Но наиболее ярко и последовательно идея «поляризации» благодати выраженав «Наследовании ко святому причащению». Тут, в сущности говоря, в основе лежит только одна идея: «Огнь бо еси, недостойные попаляя». Одежда мирской суеты, непристойно одетая на брачный пир, может оказаться рубашкою Деяниры; так, читаем мы в притче о званных и избранных: «Царь, вошед посмотреть возлежащих, увидел там человека, одетого не в брачную одежду, и говорит ему: «Друг! как ты вошел сюда не в брачной одежде?». Он же молчал. Тогда сказал царь слугам: «Связавши ему руки и ноги, возьмите и бросьте во тьму внешнюю; там будет плач и скрежет зубов»» (Мф 22:11-13). Чертог брачного пира — это среда Духа; одежда — эмпирическая личность, вязание же рук и ног — лишение творческой деятельности. Так, благодать, светящая одним, делается поводом к ослеплению других. Эта же обоюдность благодатной силы выражается еще образом «камня». «Камень» который отвергли строители, тот самый сделался главою угла» (Пс 117:22 = Мф 21:42= Лк 20:17). Камень этот — основа равновесия всего здания Церкви, [424] т. е. всей среды духовной жизни или спасения. Но «всякий, кто упадет на тот камень, разобьется; а на кого он упадет, того раздавит» (Лк 20:18 = Мф 21:44).

Последний вопрос: Как относится изложенный здесь взгляд на посмертное существование грешников к ходячим взглядам, с одной стороны, и к оригенистическим — с другой? Другими словами, как входит в него этот тезис и этот антитезис, вместе — образующие антиномию геенны? — Думается, он представляет антиномический синтез того и другого. Это — не смягчение и не ослабление тезиса и антитезиса, а, наоборот, их укрепление и усиление: и тот и другой взгляд доведен до своего предельного развития, взят в своей идее.

Последовательность развития обоих взглядов можно представить наглядно в виде двух колонн, а излагаемый здесь взгляд будет тогда их архитравом.

Первая группа представлений начинается представлением об абсолютном характер зла: «Все осуждены, все погибнут». Приблизительно такое воззрение развивал у нас К.Леонтьев. [425] Следующею ступенью будет лубочная картина ада, где грешники лижут раскаленные сковороды и во веки веков будут вариться в котлах со смолой.[426] Далее, это воззрение утончается до представления о внутреннем источнике мук адских, о мучении чрез слишком позднее раскаяние и далекость от Бога. Такова мысль у некоторых аскетов. Наконец, все мучения сводятся к «бичу любви Божией» и к раскаянию,[427]— к стыдливому чувству своего недостоинства, незаслуженности блаженства.[428] Но и эта легкая тень летних облаков скользнет и исчезнет с духовного горизонта — таков взгляд некоторых афонитов. Вот одна группа взглядов.
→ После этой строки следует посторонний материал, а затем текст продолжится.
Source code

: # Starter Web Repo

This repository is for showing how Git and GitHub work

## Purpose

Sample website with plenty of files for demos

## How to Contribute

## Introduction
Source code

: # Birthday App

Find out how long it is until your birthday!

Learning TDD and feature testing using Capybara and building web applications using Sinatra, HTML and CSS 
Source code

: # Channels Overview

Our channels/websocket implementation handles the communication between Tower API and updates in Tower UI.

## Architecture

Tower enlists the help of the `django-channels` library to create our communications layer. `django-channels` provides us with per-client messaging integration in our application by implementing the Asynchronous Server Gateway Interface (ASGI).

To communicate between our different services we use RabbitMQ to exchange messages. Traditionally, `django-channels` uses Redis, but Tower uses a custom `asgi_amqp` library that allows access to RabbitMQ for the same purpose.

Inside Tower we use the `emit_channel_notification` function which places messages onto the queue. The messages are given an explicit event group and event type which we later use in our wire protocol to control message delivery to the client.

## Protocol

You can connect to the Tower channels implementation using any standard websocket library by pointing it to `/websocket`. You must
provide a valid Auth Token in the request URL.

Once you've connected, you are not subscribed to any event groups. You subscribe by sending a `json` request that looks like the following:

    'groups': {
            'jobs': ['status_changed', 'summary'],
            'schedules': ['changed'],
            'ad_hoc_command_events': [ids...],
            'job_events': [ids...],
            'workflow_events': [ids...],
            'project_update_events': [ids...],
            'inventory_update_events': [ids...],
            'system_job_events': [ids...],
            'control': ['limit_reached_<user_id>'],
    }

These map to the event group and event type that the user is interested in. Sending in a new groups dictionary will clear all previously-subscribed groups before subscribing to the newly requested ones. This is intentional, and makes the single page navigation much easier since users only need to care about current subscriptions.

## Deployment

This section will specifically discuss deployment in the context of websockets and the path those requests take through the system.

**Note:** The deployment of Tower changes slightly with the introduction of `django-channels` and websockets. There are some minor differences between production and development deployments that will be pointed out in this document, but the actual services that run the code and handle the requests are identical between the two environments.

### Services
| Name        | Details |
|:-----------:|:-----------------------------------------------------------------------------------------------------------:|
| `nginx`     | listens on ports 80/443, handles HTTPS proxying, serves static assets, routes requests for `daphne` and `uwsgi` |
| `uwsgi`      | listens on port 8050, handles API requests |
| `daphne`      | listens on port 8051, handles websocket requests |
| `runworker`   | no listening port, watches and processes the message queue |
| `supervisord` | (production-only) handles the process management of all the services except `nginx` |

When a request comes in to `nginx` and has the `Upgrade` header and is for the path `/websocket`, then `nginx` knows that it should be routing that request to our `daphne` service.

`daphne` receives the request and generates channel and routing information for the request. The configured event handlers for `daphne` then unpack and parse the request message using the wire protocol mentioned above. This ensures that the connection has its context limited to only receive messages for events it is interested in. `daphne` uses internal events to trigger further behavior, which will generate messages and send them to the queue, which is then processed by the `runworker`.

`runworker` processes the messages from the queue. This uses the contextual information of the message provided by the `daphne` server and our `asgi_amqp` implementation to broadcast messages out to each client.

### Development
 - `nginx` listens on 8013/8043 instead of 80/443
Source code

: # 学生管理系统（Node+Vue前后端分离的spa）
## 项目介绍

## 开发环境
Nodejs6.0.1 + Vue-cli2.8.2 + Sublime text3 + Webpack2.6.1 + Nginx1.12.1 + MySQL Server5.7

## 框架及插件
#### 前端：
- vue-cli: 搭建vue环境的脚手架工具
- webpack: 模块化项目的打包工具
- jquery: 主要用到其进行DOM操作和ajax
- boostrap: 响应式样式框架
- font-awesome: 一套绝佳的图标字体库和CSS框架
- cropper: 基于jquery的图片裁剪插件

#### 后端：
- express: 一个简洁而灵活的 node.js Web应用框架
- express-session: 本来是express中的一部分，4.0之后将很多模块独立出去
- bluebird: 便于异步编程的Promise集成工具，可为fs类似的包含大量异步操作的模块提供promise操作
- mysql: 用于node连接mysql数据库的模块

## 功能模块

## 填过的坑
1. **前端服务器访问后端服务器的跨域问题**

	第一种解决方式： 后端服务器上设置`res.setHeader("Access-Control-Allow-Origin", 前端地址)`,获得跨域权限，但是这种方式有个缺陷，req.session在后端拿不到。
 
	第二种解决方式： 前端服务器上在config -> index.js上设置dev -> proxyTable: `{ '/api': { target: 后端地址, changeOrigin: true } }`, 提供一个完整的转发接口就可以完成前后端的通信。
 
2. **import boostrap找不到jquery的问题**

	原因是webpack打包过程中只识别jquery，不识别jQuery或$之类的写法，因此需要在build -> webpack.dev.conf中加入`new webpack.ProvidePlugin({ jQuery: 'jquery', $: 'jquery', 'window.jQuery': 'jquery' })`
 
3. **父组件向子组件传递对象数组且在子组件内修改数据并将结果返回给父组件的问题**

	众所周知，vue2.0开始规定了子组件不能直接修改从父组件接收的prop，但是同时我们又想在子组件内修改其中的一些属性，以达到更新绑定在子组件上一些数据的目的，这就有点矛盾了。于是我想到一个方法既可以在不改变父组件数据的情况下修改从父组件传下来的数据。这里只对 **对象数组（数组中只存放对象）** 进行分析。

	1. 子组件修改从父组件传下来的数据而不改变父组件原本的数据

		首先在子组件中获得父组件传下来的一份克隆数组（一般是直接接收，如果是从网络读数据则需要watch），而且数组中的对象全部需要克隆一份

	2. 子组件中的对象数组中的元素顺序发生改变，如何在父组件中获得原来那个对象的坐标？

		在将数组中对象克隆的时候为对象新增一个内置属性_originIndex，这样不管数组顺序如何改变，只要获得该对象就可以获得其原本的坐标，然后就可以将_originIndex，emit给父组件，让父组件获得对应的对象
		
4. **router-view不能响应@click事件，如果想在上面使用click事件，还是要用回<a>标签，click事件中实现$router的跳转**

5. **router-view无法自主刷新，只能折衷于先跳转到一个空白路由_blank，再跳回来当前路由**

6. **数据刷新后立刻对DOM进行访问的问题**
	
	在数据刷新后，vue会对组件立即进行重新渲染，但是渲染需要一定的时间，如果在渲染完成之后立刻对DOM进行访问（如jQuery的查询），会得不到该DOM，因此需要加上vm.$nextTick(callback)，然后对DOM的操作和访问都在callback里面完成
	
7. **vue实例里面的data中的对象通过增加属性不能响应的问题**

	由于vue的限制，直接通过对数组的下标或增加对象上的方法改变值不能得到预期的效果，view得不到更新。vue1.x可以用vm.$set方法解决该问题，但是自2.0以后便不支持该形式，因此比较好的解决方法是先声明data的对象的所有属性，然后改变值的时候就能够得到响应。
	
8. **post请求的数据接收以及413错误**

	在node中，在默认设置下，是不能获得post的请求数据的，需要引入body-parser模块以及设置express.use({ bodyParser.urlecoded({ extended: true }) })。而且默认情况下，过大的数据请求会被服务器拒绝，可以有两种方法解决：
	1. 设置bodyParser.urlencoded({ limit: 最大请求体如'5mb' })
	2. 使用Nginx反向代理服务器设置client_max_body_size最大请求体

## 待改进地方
Другая группа тоже начинает с утверждения о безразличии всего человеческого, но видит все не в черных тонах демонизма, а в розовых — пантеизма. В сущности, —говорят, — все человеческое так мелко, что все — правы, все — хорошо. Вульгарный оригенизм, — в котором, кстати сказать, «адамантовый» Александриец нимало не повинен, — вульгарный оригенизм исходит из этого состояния безразличия; но, по такому оригенизму, в учении об аде есть «секрет», и «умные люди» давно поняли эту Божественную хитрость. Она — в том, что никакого ада, «конечно», де, нет и не будет; Бог де всех простит и лишь сейчас «пугает» грешников, чтобы они исправились.[429]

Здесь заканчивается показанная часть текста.